Our infrastructure is in ap-southeast-2 (Sydney) and I suspect that those API calls might be routed through the US?

swetashre commented 3 years ago

Reopening the issue as it has not been fixed.

itssimon commented 3 years ago

@swetashre is there anything I can help with to help debug this? We're using Datadog Tracing with ddtrace in our Python application and it clearly shows botocore's sts.assumerolewithwebidentity calls as the source of long delays (> 2 seconds):

image

Unfortunately, these delays are not acceptable in our context and we obviously rely on AWS services that need authentication.

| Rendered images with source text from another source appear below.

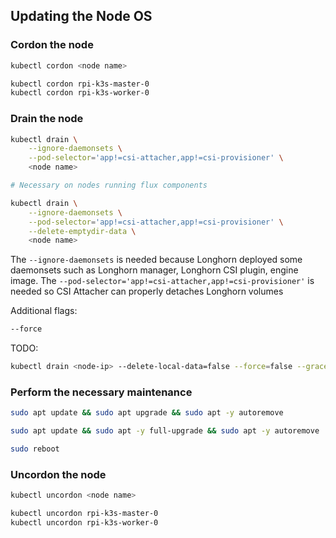 ## Updating the Node OS

### Cordon the node

```bash
kubectl cordon <node name>
```

```bash
kubectl cordon rpi-k3s-master-0
kubectl cordon rpi-k3s-worker-0
```

### Drain the node

```bash
kubectl drain \
    --ignore-daemonsets \
    --pod-selector='app!=csi-attacher,app!=csi-provisioner' \
    <node name>
```

```bash
# Necessary on nodes running flux components

kubectl drain \
    --ignore-daemonsets \
    --pod-selector='app!=csi-attacher,app!=csi-provisioner' \
    --delete-emptydir-data \
    <node name>
```

The `--ignore-daemonsets` is needed because Longhorn deployed some daemonsets such as Longhorn manager, Longhorn CSI plugin, engine image. The `--pod-selector='app!=csi-attacher,app!=csi-provisioner'` is needed so CSI Attacher can properly detaches Longhorn volumes

Additional flags:

```bash
--force
```

TODO:

```bash
kubectl drain <node-ip> --delete-local-data=false --force=false --grace-period=-1 --ignore-daemonsets=true --timeout=120s
```

### Perform the necessary maintenance

```bash
sudo apt update && sudo apt upgrade && sudo apt -y autoremove
```

```bash
sudo apt update && sudo apt -y full-upgrade && sudo apt -y autoremove
```

```bash
sudo reboot
```

### Uncordon the node

```bash
kubectl uncordon <node name>
```

```bash
kubectl uncordon rpi-k3s-master-0
kubectl uncordon rpi-k3s-worker-0
```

What can we do to resolve this?

We tried explicitly setting the AWS_DEFAULT_REGION but that made no difference.

swetashre commented 3 years ago

It looks like we have to do the refresh in the background. The credentials have to be renewed at some point, so we'd have to do it before the current ones are invalidated but without blocking. I'm not sure if we have an easy way to do that right now. we'd need to do something to allow refreshing in a separate thread. This is related to the issue https://github.com/boto/boto3/issues/2345.

sidewinder12s commented 3 years ago

@swetashre You could try using the regional STS endpoint.

itssimon commented 3 years ago

Using a regional STS endpoint reduces the delay a bit (about 1 second less from ap-southeast-2), so that would be a good start. However, it doesn't solve the problem entirely.

jalaziz commented 2 years ago

We're seeing ~1s latencies as well. We're using the aws_encryption_sdk, but traces reveal the primary issue is calling sts.assumerolewithwebidentity from boto3.

sk- commented 1 year ago

Would it be possible to add an easier way of setting the default token duration so that one can mitigate the problem. By default the token lasts 1 hour, and is refreshed some minutes earlier. One can set a longer duration, up to 12 hours, however, the only way I found to set that value is by monkey-patching the Session as follows (note that in our case we do not have a config file, so it's not possible to set this value there):

import botocore

OldSession = botocore.session.Session

class NewSession(OldSession):
  @property
  def full_config(self):
    config = super().full_config
    config["profiles"]["default"]["duration_seconds"] = "43200"
    return config

botocore.session.Session = NewSession

It'd be great if any of the following were true:

Pacos commented 7 months ago

This issue is affecting us as well, big time. We use the boto inside our API calls, and despite calling STS in the same region, it's still up to ~600ms for each auth call. But we have a failsafe over our API calls to hard stop every call that takes more than ~150ms, for resiliency purposes. Which means each time a token has to be refreshed, it bricks our API because the auth can never finish. Since we don't want to compromise on resiliency and response times, we had to go deep in botocore, and hack a solution, creating a custom refreshable session where we instantiate our own sts client, to refresh the token in the background before boto tries to do it on its own. It works, but it's dirty, and probably not future-proof. A good solution would be the ability to refresh the token manually through the public SDK (not hacking private methods like we did), as well as controlling the token refresh time, as it has been already suggested here.